Real estate agents are not the only ones who use comp sales to their advantage. Potential home buyers will often study and research comp sales in a given area before looking at the homes available on the market. Then, they will look at the time a home has spent on the marker and thus weed out the sellers who may be in a pinch to sell their home.

Using this information, the buyer can approach the seller with a “deal”. The buyer may choose to offer the seller a price just below the comp sales in the area. No matter how far off the price is from the sellers listing price, the buyer has the upper hand. The financial obligations of keeping a home on the market for extended periods of time are often enough to push the seller into a low balled sale.

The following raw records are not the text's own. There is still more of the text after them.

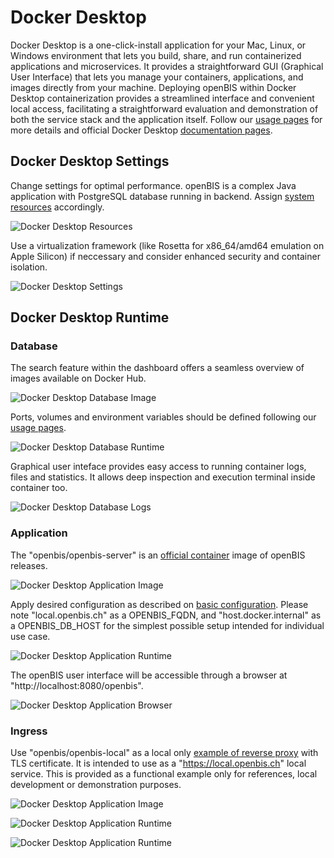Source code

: # Docker Desktop

Docker Desktop is a one-click-install application for your Mac, Linux, or Windows environment that lets you build, share, and run containerized applications and microservices. 
It provides a straightforward GUI (Graphical User Interface) that lets you manage your containers, applications, and images directly from your machine. 
Deploying openBIS within Docker Desktop containerization provides a streamlined interface and convenient local access, facilitating a straightforward evaluation and demonstration of both the service stack and the application itself. 
Follow our [usage pages](../docker/usage.md) for more details and official Docker Desktop [documentation pages](https://docs.docker.com/desktop/).


## Docker Desktop Settings

Change settings for optimal performance. openBIS is a complex Java application with PostgreSQL database running in backend. Assign [system resources](../standalone/system-requirements.md) accordingly.

![Docker Desktop Resources](../../_static/openbis-docker-desktop-2.png)

Use a virtualization framework (like Rosetta for x86_64/amd64 emulation on Apple Silicon) if neccessary and consider enhanced security and container isolation.

![Docker Desktop Settings](../../_static/openbis-docker-desktop-3.png)


## Docker Desktop Runtime

### Database

The search feature within the dashboard offers a seamless overview of images available on Docker Hub.

![Docker Desktop Database Image](../../_static/openbis-docker-desktop-1.png)

Ports, volumes and environment variables should be defined following our [usage pages](../docker/usage.md).

![Docker Desktop Database Runtime](../../_static/openbis-docker-desktop-4.png)

Graphical user inteface provides easy access to running container logs, files and statistics. It allows deep inspection and execution terminal inside container too. 

![Docker Desktop Database Logs](../../_static/openbis-docker-desktop-5.png)


### Application

The "openbis/openbis-server" is an [official container](https://hub.docker.com/r/openbis/openbis-server) image of openBIS releases.

![Docker Desktop Application Image](../../_static/openbis-docker-desktop-6.png)

Apply desired configuration as described on [basic configuration](../docker/configuration.md). 
Please note "local.openbis.ch" as a OPENBIS_FQDN, and "host.docker.internal" as a OPENBIS_DB_HOST for the simplest possible setup intended for individual use case.

![Docker Desktop Application Runtime](../../_static/openbis-docker-desktop-8.png)

The openBIS user interface will be accessible through a browser at "http://localhost:8080/openbis".

![Docker Desktop Application Browser](../../_static/openbis-docker-desktop-7.png)


### Ingress

Use "openbis/openbis-local" as a local only [example of reverse proxy](https://sissource.ethz.ch/sispub/openbis-continuous-integration/-/tree/master/hub/openbis-local) with TLS certificate. 
It is intended to use as a "https://local.openbis.ch" local service.
This is provided as a functional example only for references, local development or demonstration purposes.

![Docker Desktop Application Image](../../_static/openbis-docker-desktop-9.png)

![Docker Desktop Application Runtime](../../_static/openbis-docker-desktop-10.png)

![Docker Desktop Application Runtime](../../_static/openbis-docker-desktop-11.png)
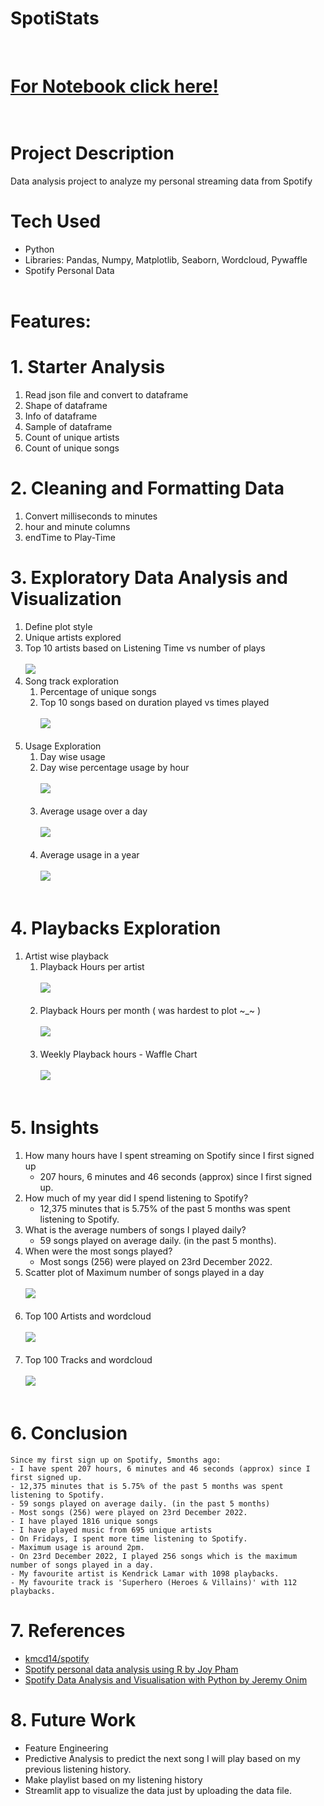 # SpotiStats
</br>

# [For Notebook click here!](/Notebook.ipynb)</br></br>

# Project Description

Data analysis project to analyze my personal streaming data from Spotify

# Tech Used
- Python
- Libraries: Pandas, Numpy, Matplotlib, Seaborn, Wordcloud, Pywaffle
- Spotify Personal Data
</br></br>

# Features:</br>
# 1. Starter Analysis
   1. Read json file and convert to dataframe
   2. Shape of dataframe
   3. Info of dataframe
   4. Sample of dataframe
   5. Count of unique artists
   6. Count of unique songs
# 2. Cleaning and Formatting Data
   1. Convert milliseconds to minutes
   2. hour and minute columns
   3. endTime to Play-Time
# 3. Exploratory Data Analysis and Visualization
   1. Define plot style
   2. Unique artists explored
   3. Top 10 artists based on Listening Time vs number of plays</br></br>
    ![](/Plots/top10art.png)
   4. Song track exploration
      1. Percentage of unique songs
      2. Top 10 songs based on duration played vs times played</br></br>
        ![](/Plots/top10music.png)</br></br>
   5. Usage Exploration
      1. Day wise usage
      2. Day wise percentage usage by hour</br></br>
        ![](/Plots/daywise.png)</br></br>
      3. Average usage over a day </br></br>
        ![](/Plots/avguseday.png)</br></br>
      4. Average usage in a year</br></br>
        ![](/Plots/avguseyear.png)</br></br>

# 4. Playbacks Exploration
   1. Artist wise playback</br>
      1. Playback Hours per artist</br></br>
        ![](/Plots/playbackhours.png)</br></br>
      2. Playback Hours per month ( was hardest to plot ~_~ )</br></br>
        ![](/Plots/playbackmonth.png)</br></br>
      3. Weekly Playback hours - Waffle Chart</br></br>
        ![](/Plots/playbackweek.png)</br></br>
# 5. Insights
   1. How many hours have I spent streaming on Spotify since I first signed up
      - 207 hours, 6 minutes and 46 seconds (approx) since I first signed up.
   2. How much of my year did I spend listening to Spotify?
      - 12,375 minutes that is 5.75% of the past 5 months was spent listening to Spotify.
   3. What is the average numbers of songs I played daily?
      - 59 songs played on average daily. (in the past 5 months).
   4. When were the most songs played?
      - Most songs (256) were played on 23rd December 2022.
   5. Scatter plot of Maximum number of songs played in a day</br></br>
    ![](/Plots/maxsongs.png)</br></br>
   6. Top 100 Artists and wordcloud</br></br>
    ![](/Plots/top100artistword.png)</br></br>
   7. Top 100 Tracks and wordcloud</br></br>
    ![](/Plots/top100trackword.png)</br></br>
# 6. Conclusion
    Since my first sign up on Spotify, 5months ago:
    - I have spent 207 hours, 6 minutes and 46 seconds (approx) since I first signed up.
    - 12,375 minutes that is 5.75% of the past 5 months was spent listening to Spotify.
    - 59 songs played on average daily. (in the past 5 months)
    - Most songs (256) were played on 23rd December 2022.
    - I have played 1816 unique songs
    - I have played music from 695 unique artists
    - On Fridays, I spent more time listening to Spotify.
    - Maximum usage is around 2pm.
    - On 23rd December 2022, I played 256 songs which is the maximum number of songs played in a day.
    - My favourite artist is Kendrick Lamar with 1098 playbacks.
    - My favourite track is 'Superhero (Heroes & Villains)' with 112 playbacks.
# 7. References
   - [kmcd14/spotify](https://github.com/kmcd14/spotify)
   - [Spotify personal data analysis using R by Joy Pham](https://medium.com/@joypham7/spotify-personal-data-analysis-858c8fbe6983)
   - [Spotify Data Analysis and Visualisation with Python by Jeremy Onim](https://blog.devgenius.io/spotify-data-analysis-with-python-a727542beaa7)
# 8. Future Work
   - Feature Engineering
   - Predictive Analysis to predict the next song I will play based on my previous listening history.
   - Make playlist based on my listening history
   - Streamlit app to visualize the data just by uploading the data file.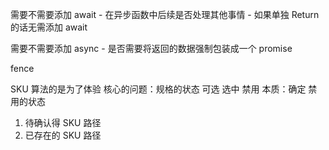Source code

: 需要不需要添加 await - 在异步函数中后续是否处理其他事情 - 如果单独 Return 的话无需添加 await

需要不需要添加 async - 是否需要将返回的数据强制包装成一个 promise

fence

SKU 算法的是为了体验
核心的问题：规格的状态 可选 选中 禁用
本质：确定 禁用的状态

1. 待确认得 SKU 路径
2. 已存在的 SKU 路径
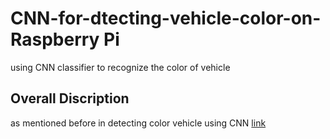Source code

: # CNN-for-dtecting-vehicle-color-on-Raspberry Pi
using CNN classifier to recognize the color of vehicle

## Overall Discription
as mentioned before in detecting color vehicle using CNN [link](https://github.com/behnoudshafizadeh/vehicle-color-recognition-using-CNN-model)






























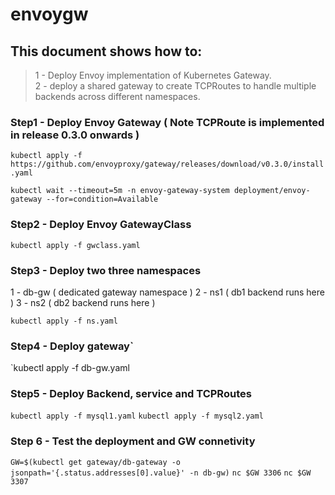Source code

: # envoygw
## This document shows how to:
>   1 - Deploy Envoy implementation of Kubernetes Gateway.<br />
>   2 - deploy a shared gateway to create TCPRoutes to handle multiple backends across different namespaces.<br />


### Step1 - Deploy Envoy Gateway ( Note TCPRoute is implemented in release 0.3.0 onwards )

` kubectl apply -f https://github.com/envoyproxy/gateway/releases/download/v0.3.0/install.yaml `

`kubectl wait --timeout=5m -n envoy-gateway-system deployment/envoy-gateway --for=condition=Available`

### Step2 - Deploy Envoy GatewayClass

`kubectl apply -f gwclass.yaml` 

### Step3 - Deploy two three namespaces 

1 - db-gw ( dedicated gateway namespace )
2 - ns1 ( db1 backend runs here )
3 - ns2 ( db2 backend runs here )

`kubectl apply -f ns.yaml`

### Step4 - Deploy gateway`

`kubectl apply -f db-gw.yaml 

### Step5 - Deploy Backend, service and TCPRoutes 

`kubectl apply -f mysql1.yaml`
`kubectl apply -f mysql2.yaml`

### Step 6 -  Test the deployment and GW connetivity 

`GW=$(kubectl get gateway/db-gateway -o jsonpath='{.status.addresses[0].value}' -n db-gw)`
`nc $GW 3306`
`nc $GW 3307`
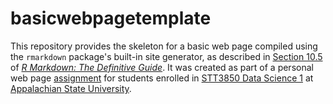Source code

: # basicwebpagetemplate

This repository provides the skeleton for a basic web page compiled using the `rmarkdown` package's built-in site generator, as described in [Section 10.5](https://bookdown.org/yihui/rmarkdown/rmarkdown-site.html) of [_R Markdown: The Definitive Guide_](https://bookdown.org/yihui/rmarkdown/). It was created as part of a personal web page [assignment]((https://stat-jet-asu.github.io/DataScience1/Projects/Project00.html)) for students enrolled in [STT3850 Data Science 1](https://stat-jet-asu.github.io/DataScience1/) at [Appalachian State University](https://www.appstate.edu/).
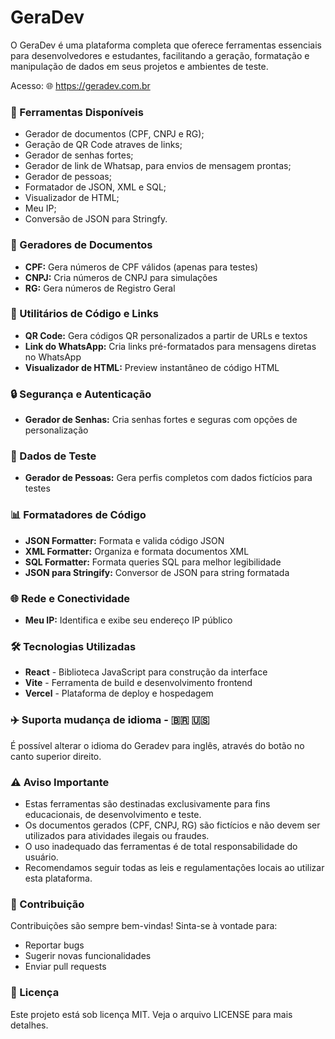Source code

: # GeraDev

O GeraDev é uma plataforma completa que oferece ferramentas essenciais para desenvolvedores e estudantes, facilitando a geração, formatação e manipulação de dados em seus projetos e ambientes de teste.

Acesso: 🌐 https://geradev.com.br

### 🚀 Ferramentas Disponíveis

- Gerador de documentos (CPF, CNPJ e RG);
- Geração de QR Code atraves de links;
- Gerador de senhas fortes;
- Gerador de link de Whatsap, para envios de mensagem prontas;
- Gerador de pessoas;
- Formatador de JSON, XML e SQL;
- Visualizador de HTML;
- Meu IP;
- Conversão de JSON para Stringfy.

### 📄 Geradores de Documentos
- **CPF:** Gera números de CPF válidos (apenas para testes)
- **CNPJ:** Cria números de CNPJ para simulações
- **RG:** Gera números de Registro Geral

### 🔗 Utilitários de Código e Links
- **QR Code:** Gera códigos QR personalizados a partir de URLs e textos
- **Link do WhatsApp:** Cria links pré-formatados para mensagens diretas no WhatsApp
- **Visualizador de HTML:** Preview instantâneo de código HTML

### 🔒 Segurança e Autenticação
- **Gerador de Senhas:** Cria senhas fortes e seguras com opções de personalização

### 👥 Dados de Teste
- **Gerador de Pessoas:** Gera perfis completos com dados fictícios para testes

### 📊 Formatadores de Código
- **JSON Formatter:** Formata e valida código JSON
- **XML Formatter:** Organiza e formata documentos XML
- **SQL Formatter:** Formata queries SQL para melhor legibilidade
- **JSON para Stringify:** Conversor de JSON para string formatada

### 🌐 Rede e Conectividade
- **Meu IP:** Identifica e exibe seu endereço IP público

### 🛠️ Tecnologias Utilizadas
- **React** - Biblioteca JavaScript para construção da interface
- **Vite** - Ferramenta de build e desenvolvimento frontend
- **Vercel** - Plataforma de deploy e hospedagem

### ✈️ Suporta mudança de idioma - 🇧🇷 🇺🇸 
É possível alterar o idioma do Geradev para inglês, através do botão no canto superior direito.

### ⚠️ Aviso Importante
- Estas ferramentas são destinadas exclusivamente para fins educacionais, de desenvolvimento e teste.
- Os documentos gerados (CPF, CNPJ, RG) são fictícios e não devem ser utilizados para atividades ilegais ou fraudes.
- O uso inadequado das ferramentas é de total responsabilidade do usuário.
- Recomendamos seguir todas as leis e regulamentações locais ao utilizar esta plataforma.

### 🤝 Contribuição
Contribuições são sempre bem-vindas! Sinta-se à vontade para:

- Reportar bugs
- Sugerir novas funcionalidades
- Enviar pull requests

### 📄 Licença
Este projeto está sob licença MIT. Veja o arquivo LICENSE para mais detalhes.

Home buyers will need to use a bit of time and careful planning when utilizing the comp sales as a bargaining tool in their real estate purchases, but, when the real estate market is at its lowest, the deals can be life altering. A home that once sold for more than $500,000 may be acquired for as little as $350,000 during a down swing in the real estate market. When the down swing reverses and the real estate bubble expands, the new home owner will have immense amounts of equity in the new home without ever paying an extra dime.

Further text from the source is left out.